Citigroup, Others Dodge Environmental Suit

     (CN) – The federal government cannot sue Bristol Meyers Squibb, Citigroup, and others for releasing dangerous chemicals into New Jersey waters, costing tens of millions, a federal judge ruled.
     Since the 1950s, the operations of the Pechiney Plastic Packaging Inc. (PPPI) and others at a manufacturing plant in Washington, N.J. has led to the creation of the Pohatcong Valley Groundwater Contamination Superfund Site in parts of Washington Borough, Washington Township, Franklin Township, and Greenwich Township in Warren County, N.J.
     The federal government sued Pechiney under the Comprehensive Environmental Response, Compensation, and Liability Act of 1980 (CERCLA) in 2009, seeking to recover more than $17 million in costs stemming from the release of hazardous substances at the site.
     U.S. Magistrate Judge Tonianne Bongiovanni summarized the history of the site’s sullying in an unpublished opinion on Sept. 27, 2013.
     The New Jersey Department of Environmental Protection first found heightened levels of volatile organic contaminants trichloroethylene and tetrachloroethylene aka perchloroethylene at the site in the late 1970s.
     Later, after the department installed water lines for a municipal supply to Washington and Franklin Townships, the U.S. Environmental Protection Agency (EPA) placed the site on the National Priorities List, and conducted an investigation of threats to both public health and the environment. The study also looked at the groundwater and soil contamination in three areas.
     By the end of 2011, the government’s estimation of past and future costs of the hazardous substance release had risen to over $24 million, plus more than $2 million in accrued interest.
     More than three years after filing suit, the government moved to amend its complaint to add as defendants six of the facility’s current or former owners – Bristol Meyers Squibb Co., Myset Investment Co., Citigroup Inc., MRC Holdings Inc., Rexam Beverage Can Co., and Albea Americas Inc. – as well as the property itself; and to recover enforcement costs in February 2013.
     Judge Bongiovanni partially denied the motion Sept. 27, finding that the request to add new defendants is untimely and prejudicial to Pechiney and requires too much extra discovery, placing “an unwarranted burden on the court,” which has scheduled trial to begin next summer.

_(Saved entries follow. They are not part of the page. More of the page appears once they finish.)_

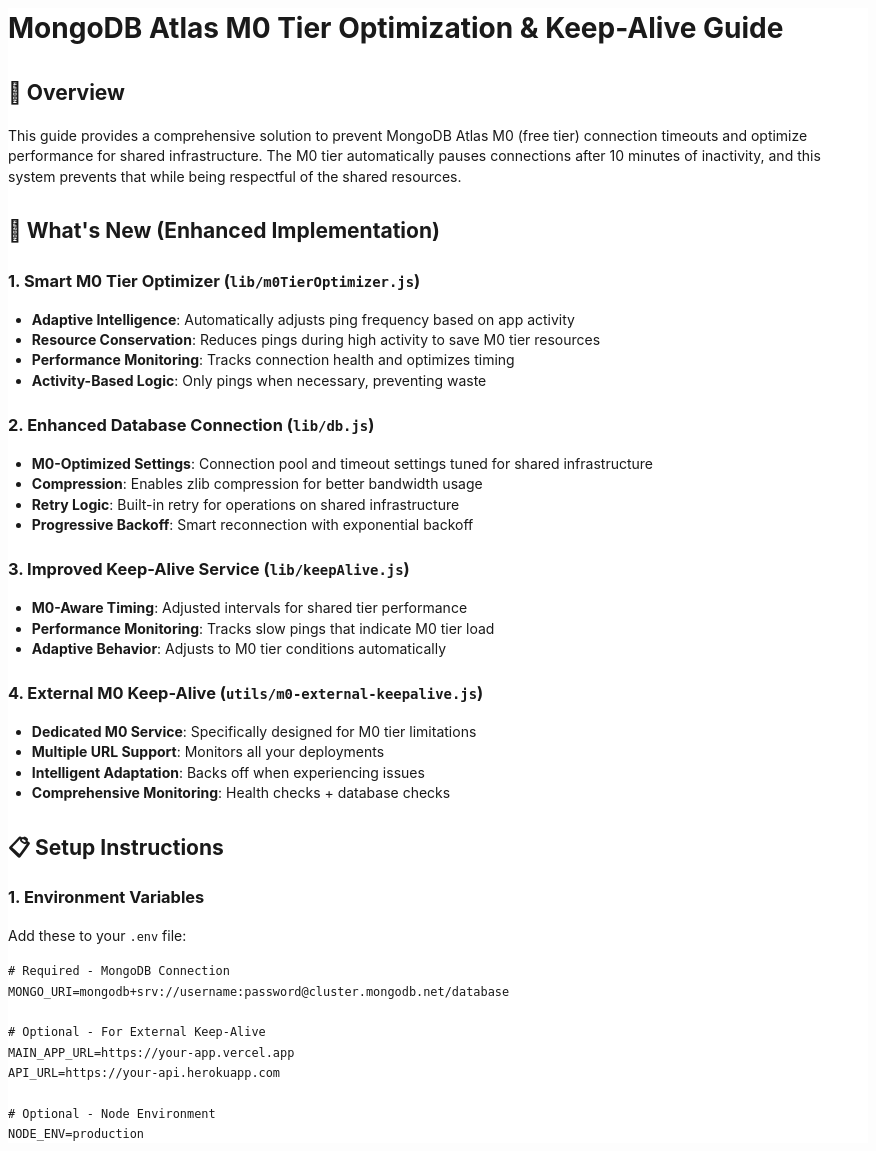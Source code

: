 # MongoDB Atlas M0 Tier Optimization & Keep-Alive Guide

## 🎯 Overview

This guide provides a comprehensive solution to prevent MongoDB Atlas M0 (free tier) connection timeouts and optimize performance for shared infrastructure. The M0 tier automatically pauses connections after 10 minutes of inactivity, and this system prevents that while being respectful of the shared resources.

## 🚀 What's New (Enhanced Implementation)

### 1. **Smart M0 Tier Optimizer** (`lib/m0TierOptimizer.js`)
- **Adaptive Intelligence**: Automatically adjusts ping frequency based on app activity
- **Resource Conservation**: Reduces pings during high activity to save M0 tier resources
- **Performance Monitoring**: Tracks connection health and optimizes timing
- **Activity-Based Logic**: Only pings when necessary, preventing waste

### 2. **Enhanced Database Connection** (`lib/db.js`)
- **M0-Optimized Settings**: Connection pool and timeout settings tuned for shared infrastructure
- **Compression**: Enables zlib compression for better bandwidth usage
- **Retry Logic**: Built-in retry for operations on shared infrastructure
- **Progressive Backoff**: Smart reconnection with exponential backoff

### 3. **Improved Keep-Alive Service** (`lib/keepAlive.js`)
- **M0-Aware Timing**: Adjusted intervals for shared tier performance
- **Performance Monitoring**: Tracks slow pings that indicate M0 tier load
- **Adaptive Behavior**: Adjusts to M0 tier conditions automatically

### 4. **External M0 Keep-Alive** (`utils/m0-external-keepalive.js`)
- **Dedicated M0 Service**: Specifically designed for M0 tier limitations
- **Multiple URL Support**: Monitors all your deployments
- **Intelligent Adaptation**: Backs off when experiencing issues
- **Comprehensive Monitoring**: Health checks + database checks

## 📋 Setup Instructions

### 1. **Environment Variables**
Add these to your `.env` file:

```env
# Required - MongoDB Connection
MONGO_URI=mongodb+srv://username:password@cluster.mongodb.net/database

# Optional - For External Keep-Alive
MAIN_APP_URL=https://your-app.vercel.app
API_URL=https://your-api.herokuapp.com

# Optional - Node Environment
NODE_ENV=production
```
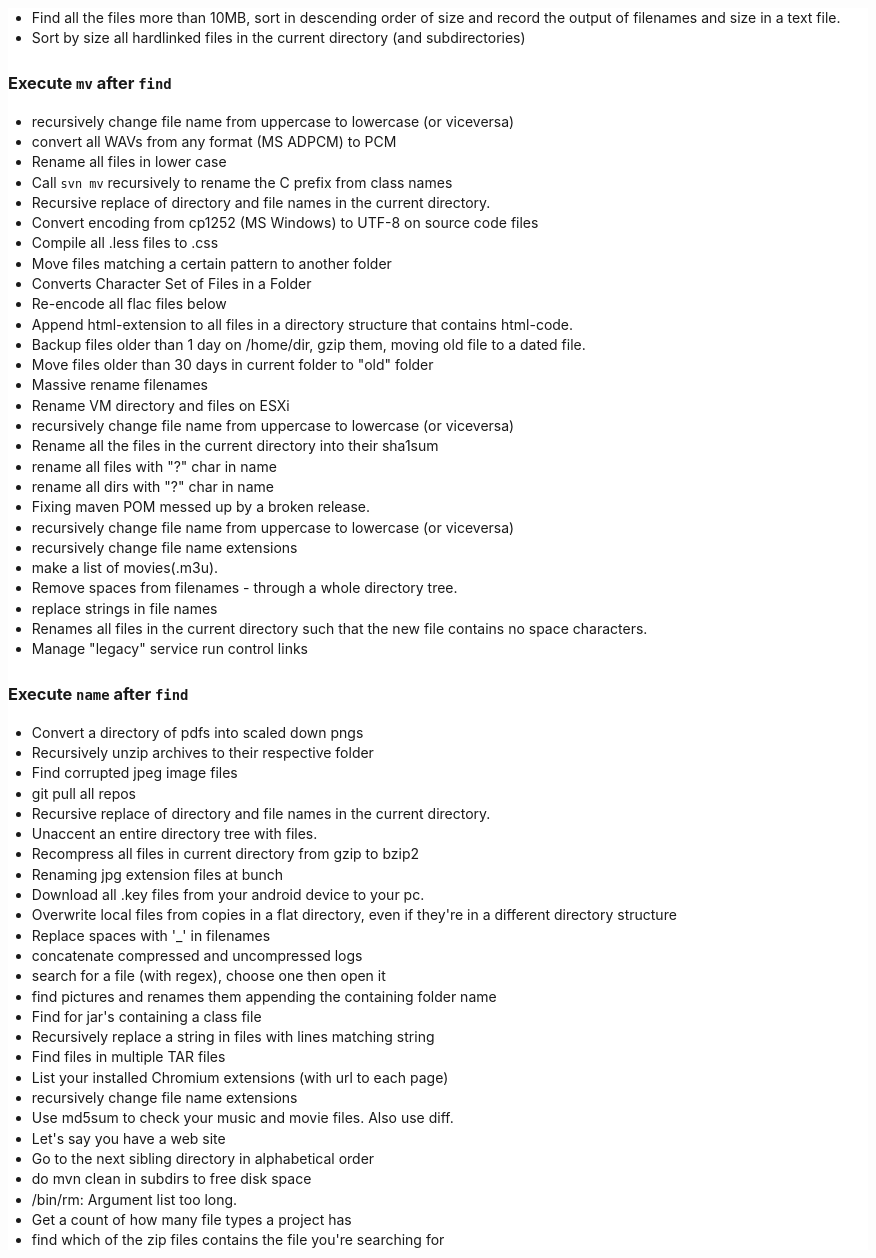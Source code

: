 - Find all the files more than 10MB, sort in descending order of size and record the output of filenames and size in a text file.
- Sort by size all hardlinked files in the current directory (and subdirectories)

            
### Execute `mv` after `find`

- recursively change file name from uppercase to lowercase (or viceversa)
- convert all WAVs from any format (MS ADPCM) to PCM
- Rename all files in lower case
- Call `svn mv` recursively to rename the C prefix from class names
- Recursive replace of directory and file names in the current directory.
- Convert encoding from cp1252 (MS Windows) to UTF-8 on source code files
- Compile all .less files to .css
- Move files matching a certain pattern to another folder
- Converts Character Set of Files in a Folder
- Re-encode all flac files below
- Append html-extension to all files in a directory structure that contains html-code.
- Backup files older than 1 day on /home/dir, gzip them, moving old file to a dated file.
- Move files older than 30 days in current folder to "old" folder
- Massive rename filenames
- Rename VM directory and files on ESXi
- recursively change file name from uppercase to lowercase (or viceversa)
- Rename all the files in the current directory into their sha1sum
- rename all files with "?" char in name
- rename all dirs with "?" char in name
- Fixing maven POM messed up by a broken release.
- recursively change file name from uppercase to lowercase (or viceversa)
- recursively change file name extensions
- make a list of movies(.m3u).
- Remove spaces from filenames - through a whole directory tree.
- replace strings in file names
- Renames all files in the current directory such that the new file contains no space characters.
- Manage "legacy" service run control links

            
### Execute `name` after `find`

- Convert a directory of pdfs into scaled down pngs
- Recursively unzip archives to their respective folder
- Find corrupted jpeg image files
- git pull all repos
- Recursive replace of directory and file names in the current directory.
- Unaccent an entire directory tree with files.
- Recompress all files in current directory from gzip to bzip2
- Renaming jpg extension files at bunch
- Download all .key files from your android device to your pc.
- Overwrite local files from copies in a flat directory, even if they're in a different directory structure
- Replace spaces with '_' in filenames
- concatenate compressed and uncompressed logs
- search for a file (with regex), choose one then open it
- find pictures and renames them appending the containing folder name
- Find for jar's containing a class file
- Recursively replace a string in files with lines matching string
- Find files in multiple TAR files
- List your installed Chromium extensions (with url to each page)
- recursively change file name extensions
- Use md5sum to check your music and movie files. Also use diff.
- Let's say you have a web site
- Go to the next sibling directory in alphabetical order
- do mvn clean in subdirs to free disk space
- /bin/rm: Argument list too long.
- Get a count of how many file types a project has
- find which of the zip files contains the file you're searching for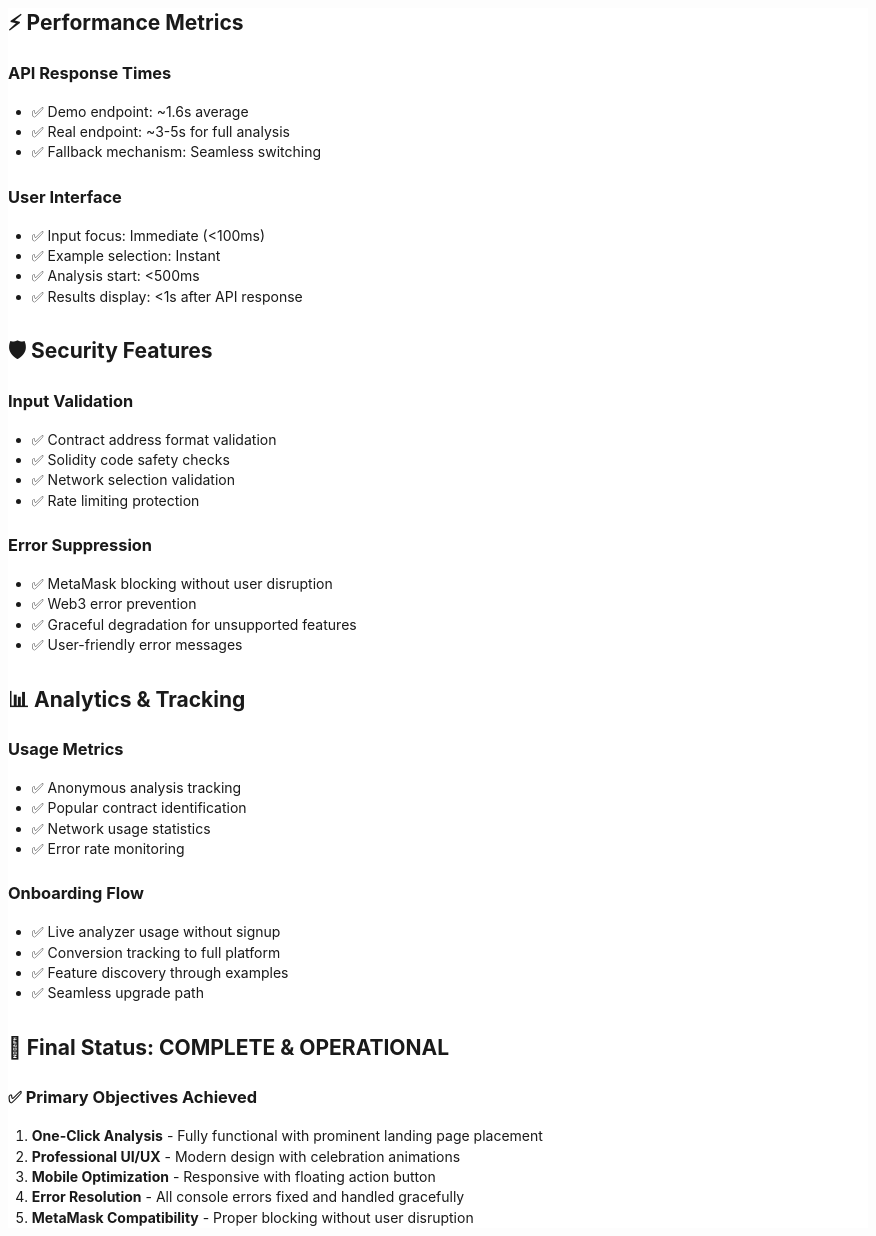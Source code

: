 ## ⚡ Performance Metrics

### **API Response Times**
- ✅ Demo endpoint: ~1.6s average
- ✅ Real endpoint: ~3-5s for full analysis
- ✅ Fallback mechanism: Seamless switching

### **User Interface**
- ✅ Input focus: Immediate (<100ms)
- ✅ Example selection: Instant
- ✅ Analysis start: <500ms
- ✅ Results display: <1s after API response

## 🛡️ Security Features

### **Input Validation**
- ✅ Contract address format validation
- ✅ Solidity code safety checks
- ✅ Network selection validation
- ✅ Rate limiting protection

### **Error Suppression**
- ✅ MetaMask blocking without user disruption
- ✅ Web3 error prevention
- ✅ Graceful degradation for unsupported features
- ✅ User-friendly error messages

## 📊 Analytics & Tracking

### **Usage Metrics**
- ✅ Anonymous analysis tracking
- ✅ Popular contract identification
- ✅ Network usage statistics
- ✅ Error rate monitoring

### **Onboarding Flow**
- ✅ Live analyzer usage without signup
- ✅ Conversion tracking to full platform
- ✅ Feature discovery through examples
- ✅ Seamless upgrade path

## 🎉 Final Status: COMPLETE & OPERATIONAL

### **✅ Primary Objectives Achieved**
1. **One-Click Analysis** - Fully functional with prominent landing page placement
2. **Professional UI/UX** - Modern design with celebration animations
3. **Mobile Optimization** - Responsive with floating action button
4. **Error Resolution** - All console errors fixed and handled gracefully
5. **MetaMask Compatibility** - Proper blocking without user disruption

     “While there would certainly be an overlap with the discovery already produced, the new companies will be entitled to conduct both paper discovery and depositions of their own,” Bongiovanni’s unpublished ruling states.
     That “would involve information dating back for over half of a century,” she added.
     The court also tossed aside the claim that the government could not assert CERCLA claims against the six additional companies until spring 2012.
     “First, even if true, the U.S. offers no explanation as to why it waited nearly a year after receiving the allegedly critical discovery from PPPI to move to amend to add the six companies,” Bongiovanni wrote. “While the court appreciates the complexity of this case and the fact that the U.S. would have needed some time to have reviewed the discovery provided by PPPI before it would have been in a position to move to amend, the court finds the delay at issue here unreasonable.
     “Second, the court remains unconvinced that the U.S. could not have moved to amend earlier,” the judge continued. “As PPPI notes, in February 2004 it identified for the U.S. the corporate structure and history of the prior owners and operators of the Washington Facility when it provided the U.S. with information that had been requested pursuant to Section 104(e) of CERCLA. As such, as early as February 2004, the U.S. had access to information forming the basis of its claims against many of the proposed corporate defendants.”
     The judge also refused to add the property as a defendant, but granted the demand for enforcement costs.